WHAT YOU NEED TO DO: Your response should consist solely of the records, written out exactly.

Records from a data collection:
Start of Block

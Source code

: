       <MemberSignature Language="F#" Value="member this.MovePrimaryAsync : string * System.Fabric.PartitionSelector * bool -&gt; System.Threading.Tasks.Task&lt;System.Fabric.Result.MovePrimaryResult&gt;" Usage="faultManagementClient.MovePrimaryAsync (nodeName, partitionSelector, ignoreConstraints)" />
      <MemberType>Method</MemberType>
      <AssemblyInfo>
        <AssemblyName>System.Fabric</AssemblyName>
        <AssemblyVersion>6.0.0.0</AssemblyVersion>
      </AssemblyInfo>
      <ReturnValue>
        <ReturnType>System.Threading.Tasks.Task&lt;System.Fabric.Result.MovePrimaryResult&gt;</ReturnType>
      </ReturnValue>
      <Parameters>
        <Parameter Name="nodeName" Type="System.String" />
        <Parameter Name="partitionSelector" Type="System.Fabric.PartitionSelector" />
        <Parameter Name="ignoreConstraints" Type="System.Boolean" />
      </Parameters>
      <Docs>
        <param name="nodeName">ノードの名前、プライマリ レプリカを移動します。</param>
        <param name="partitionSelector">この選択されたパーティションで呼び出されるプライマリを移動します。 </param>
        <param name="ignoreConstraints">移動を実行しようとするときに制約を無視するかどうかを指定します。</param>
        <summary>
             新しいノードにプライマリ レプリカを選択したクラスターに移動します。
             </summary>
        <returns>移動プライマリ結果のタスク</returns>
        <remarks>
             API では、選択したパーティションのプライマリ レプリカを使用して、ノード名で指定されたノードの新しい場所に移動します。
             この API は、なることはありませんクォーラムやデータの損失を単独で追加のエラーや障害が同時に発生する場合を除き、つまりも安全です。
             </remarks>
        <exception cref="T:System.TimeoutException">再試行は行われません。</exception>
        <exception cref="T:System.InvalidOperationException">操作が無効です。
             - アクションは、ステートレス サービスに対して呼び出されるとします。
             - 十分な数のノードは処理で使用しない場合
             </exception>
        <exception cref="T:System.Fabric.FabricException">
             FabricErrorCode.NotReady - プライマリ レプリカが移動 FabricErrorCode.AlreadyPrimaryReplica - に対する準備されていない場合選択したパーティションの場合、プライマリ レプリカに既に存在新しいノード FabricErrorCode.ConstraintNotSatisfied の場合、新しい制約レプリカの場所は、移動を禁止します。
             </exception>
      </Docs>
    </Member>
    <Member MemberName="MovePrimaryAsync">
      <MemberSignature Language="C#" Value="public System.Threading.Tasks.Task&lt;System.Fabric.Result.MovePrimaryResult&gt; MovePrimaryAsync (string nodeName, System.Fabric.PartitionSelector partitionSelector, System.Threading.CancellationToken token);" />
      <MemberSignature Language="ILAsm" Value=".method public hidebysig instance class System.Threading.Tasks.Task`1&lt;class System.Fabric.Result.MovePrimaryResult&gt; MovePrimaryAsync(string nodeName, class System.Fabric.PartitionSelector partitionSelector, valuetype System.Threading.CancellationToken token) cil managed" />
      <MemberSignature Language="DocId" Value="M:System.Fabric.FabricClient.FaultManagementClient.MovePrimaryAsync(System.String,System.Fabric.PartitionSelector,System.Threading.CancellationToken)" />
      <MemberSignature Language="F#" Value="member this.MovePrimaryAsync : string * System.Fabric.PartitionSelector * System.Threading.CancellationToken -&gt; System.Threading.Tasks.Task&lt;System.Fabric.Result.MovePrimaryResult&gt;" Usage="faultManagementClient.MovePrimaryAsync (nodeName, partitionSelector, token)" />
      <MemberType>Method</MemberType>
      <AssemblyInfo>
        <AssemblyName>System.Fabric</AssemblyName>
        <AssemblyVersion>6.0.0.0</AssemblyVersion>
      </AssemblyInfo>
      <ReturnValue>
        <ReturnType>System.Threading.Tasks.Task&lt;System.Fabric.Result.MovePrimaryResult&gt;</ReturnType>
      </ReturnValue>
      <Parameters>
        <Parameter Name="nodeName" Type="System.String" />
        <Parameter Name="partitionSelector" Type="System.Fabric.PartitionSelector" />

End of Block

EXERCISE RESULT:
Source code

:       <MemberSignature Language="F#" Value="member this.MovePrimaryAsync : string * System.Fabric.PartitionSelector * bool -&gt; System.Threading.Tasks.Task&lt;System.Fabric.Result.MovePrimaryResult&gt;" Usage="faultManagementClient.MovePrimaryAsync (nodeName, partitionSelector, ignoreConstraints)" />
      <MemberType>Method</MemberType>
      <AssemblyInfo>
        <AssemblyName>System.Fabric</AssemblyName>
        <AssemblyVersion>6.0.0.0</AssemblyVersion>
      </AssemblyInfo>
      <ReturnValue>
        <ReturnType>System.Threading.Tasks.Task&lt;System.Fabric.Result.MovePrimaryResult&gt;</ReturnType>
      </ReturnValue>
      <Parameters>
        <Parameter Name="nodeName" Type="System.String" />
        <Parameter Name="partitionSelector" Type="System.Fabric.PartitionSelector" />
        <Parameter Name="ignoreConstraints" Type="System.Boolean" />
      </Parameters>
      <Docs>
        <param name="nodeName">ノードの名前、プライマリ レプリカを移動します。</param>
        <param name="partitionSelector">この選択されたパーティションで呼び出されるプライマリを移動します。 </param>
        <param name="ignoreConstraints">移動を実行しようとするときに制約を無視するかどうかを指定します。</param>
        <summary>
             新しいノードにプライマリ レプリカを選択したクラスターに移動します。
             </summary>
        <returns>移動プライマリ結果のタスク</returns>
        <remarks>
             API では、選択したパーティションのプライマリ レプリカを使用して、ノード名で指定されたノードの新しい場所に移動します。
             この API は、なることはありませんクォーラムやデータの損失を単独で追加のエラーや障害が同時に発生する場合を除き、つまりも安全です。
             </remarks>
        <exception cref="T:System.TimeoutException">再試行は行われません。</exception>
        <exception cref="T:System.InvalidOperationException">操作が無効です。
             - アクションは、ステートレス サービスに対して呼び出されるとします。
             - 十分な数のノードは処理で使用しない場合
             </exception>
        <exception cref="T:System.Fabric.FabricException">
             FabricErrorCode.NotReady - プライマリ レプリカが移動 FabricErrorCode.AlreadyPrimaryReplica - に対する準備されていない場合選択したパーティションの場合、プライマリ レプリカに既に存在新しいノード FabricErrorCode.ConstraintNotSatisfied の場合、新しい制約レプリカの場所は、移動を禁止します。
             </exception>
      </Docs>
    </Member>
    <Member MemberName="MovePrimaryAsync">
      <MemberSignature Language="C#" Value="public System.Threading.Tasks.Task&lt;System.Fabric.Result.MovePrimaryResult&gt; MovePrimaryAsync (string nodeName, System.Fabric.PartitionSelector partitionSelector, System.Threading.CancellationToken token);" />
      <MemberSignature Language="ILAsm" Value=".method public hidebysig instance class System.Threading.Tasks.Task`1&lt;class System.Fabric.Result.MovePrimaryResult&gt; MovePrimaryAsync(string nodeName, class System.Fabric.PartitionSelector partitionSelector, valuetype System.Threading.CancellationToken token) cil managed" />
      <MemberSignature Language="DocId" Value="M:System.Fabric.FabricClient.FaultManagementClient.MovePrimaryAsync(System.String,System.Fabric.PartitionSelector,System.Threading.CancellationToken)" />
      <MemberSignature Language="F#" Value="member this.MovePrimaryAsync : string * System.Fabric.PartitionSelector * System.Threading.CancellationToken -&gt; System.Threading.Tasks.Task&lt;System.Fabric.Result.MovePrimaryResult&gt;" Usage="faultManagementClient.MovePrimaryAsync (nodeName, partitionSelector, token)" />
      <MemberType>Method</MemberType>
      <AssemblyInfo>
        <AssemblyName>System.Fabric</AssemblyName>
        <AssemblyVersion>6.0.0.0</AssemblyVersion>
      </AssemblyInfo>
      <ReturnValue>
        <ReturnType>System.Threading.Tasks.Task&lt;System.Fabric.Result.MovePrimaryResult&gt;</ReturnType>
      </ReturnValue>
      <Parameters>
        <Parameter Name="nodeName" Type="System.String" />
        <Parameter Name="partitionSelector" Type="System.Fabric.PartitionSelector" />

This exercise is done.